Blutflecken (Ein Lucy-Guardino-Thriller) (German Edition)
Geschichten: Vielleicht hatten Indianer die Höhle als letzten Rückzugsposten im Kampf gegen einen verfeindeten Stamm genutzt, oder Siedler hatten sich hier gegen plündernde Indianer verteidigt. Banditen, einen Suchtrupp auf den Fersen, hatten sich hier versteckt und waren verhungert, weil sie nicht mehr herausklettern konnten. Adam wollte nach versteckten Schätzen graben, aber der Boden in der Grube war hart und unnachgiebig und mehr als ein paar Kratzer brachte er nicht zustande. Er fand keine weiteren Knochen mehr, und das war noch so ein Rätsel, das die Grube unwiderstehlich machte.

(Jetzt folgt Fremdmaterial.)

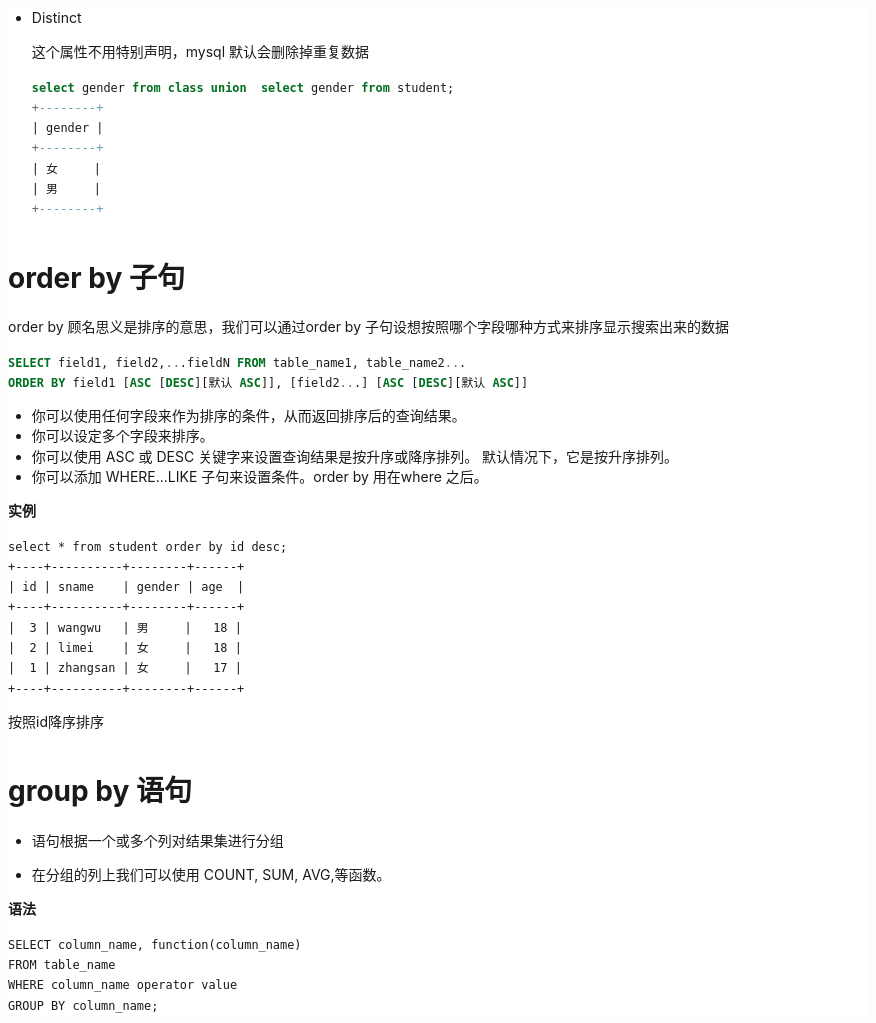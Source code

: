 - Distinct 

  这个属性不用特别声明，mysql 默认会删除掉重复数据

  ```sql
  select gender from class union  select gender from student;
  +--------+
  | gender |
  +--------+
  | 女     |
  | 男     |
  +--------+
  ```

# order by  子句

order by 顾名思义是排序的意思，我们可以通过order by 子句设想按照哪个字段哪种方式来排序显示搜索出来的数据   

```sql
SELECT field1, field2,...fieldN FROM table_name1, table_name2...
ORDER BY field1 [ASC [DESC][默认 ASC]], [field2...] [ASC [DESC][默认 ASC]]
```

- 你可以使用任何字段来作为排序的条件，从而返回排序后的查询结果。
- 你可以设定多个字段来排序。
- 你可以使用 ASC 或 DESC 关键字来设置查询结果是按升序或降序排列。 默认情况下，它是按升序排列。
- 你可以添加 WHERE...LIKE 子句来设置条件。order by 用在where 之后。

**实例**

```
select * from student order by id desc;
+----+----------+--------+------+
| id | sname    | gender | age  |
+----+----------+--------+------+
|  3 | wangwu   | 男     |   18 |
|  2 | limei    | 女     |   18 |
|  1 | zhangsan | 女     |   17 |
+----+----------+--------+------+
```

按照id降序排序   

# group by 语句 

- 语句根据一个或多个列对结果集进行分组  

- 在分组的列上我们可以使用 COUNT, SUM, AVG,等函数。

**语法** 

```
SELECT column_name, function(column_name)
FROM table_name
WHERE column_name operator value
GROUP BY column_name;
```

In der Höhle lagerte Adam überlebenswichtige Vorräte und Utensilien, die er in luftdichte Aufbewahrungstaschen seiner Mutter einpackte: einen Schlafsack, Streichhölzer, Feuerzeuge, Kerzen in allen Größen und Formen, Comichefte, Bücher und Zeitschriften, eine ganze Tüte voller Schokoladentäfelchen, die er für besondere Anlässe aufbewahrte, Getränkedosen mit Limonade, Wasserflaschen. Auch bunkerte er dort Dosen mit seinen Lieblingsgerichten: Thunfisch, Rindseintopf, gebackene Bohnen und Nudeln mit Fleischbällchen in Tomatensoße. Außerdem waren in den Taschen ein Notizblock und Bleistifte, Ersatzkleidung, ein Taschenmesser seines Vaters und zwei Taschenlampen mit Reservebatterien verstaut. Das Beste von allem war eine weitere Taschenlampe mit eingebautem Radio, die sich per Handkurbel immer wieder aufladen ließ. Der einzige Sender, den er empfangen konnte, war der Wetterkanal – und auch nur außerhalb der Höhle –, aber Adam fand selbst das ziemlich cool. Zumindest, als er zehn war. Jetzt hoffte er nur, dass diese Aufbewahrungstaschen ihren Zweck erfüllt und seinen Kram trocken gehalten hatten – und dass niemand seine Sachen hatte mitgehen lassen. Und dass er warm, sicher und erholsam in seinem Schlafsack würde schlafen können. Vielleicht könnte er in seinen alten MAD-Heften lesen. Ob er die wohl immer noch lustig finden würde?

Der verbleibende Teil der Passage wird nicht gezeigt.